• **Goal of the exercise**
Search the entries below for the word "print" and copy each line that has it.

START Dataset excerpts

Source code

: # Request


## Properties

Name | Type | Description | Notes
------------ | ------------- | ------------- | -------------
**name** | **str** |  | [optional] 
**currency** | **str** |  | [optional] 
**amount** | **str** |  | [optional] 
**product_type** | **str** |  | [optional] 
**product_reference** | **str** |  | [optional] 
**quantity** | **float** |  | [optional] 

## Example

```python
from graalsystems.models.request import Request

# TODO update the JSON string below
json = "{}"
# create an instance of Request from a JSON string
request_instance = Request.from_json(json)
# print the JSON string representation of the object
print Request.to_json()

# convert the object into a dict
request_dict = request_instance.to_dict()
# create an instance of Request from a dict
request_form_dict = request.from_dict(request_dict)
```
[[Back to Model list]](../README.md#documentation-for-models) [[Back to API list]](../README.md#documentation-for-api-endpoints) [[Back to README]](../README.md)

END Dataset excerpts

• **Answer space**
# print the JSON string representation of the object
print Request.to_json()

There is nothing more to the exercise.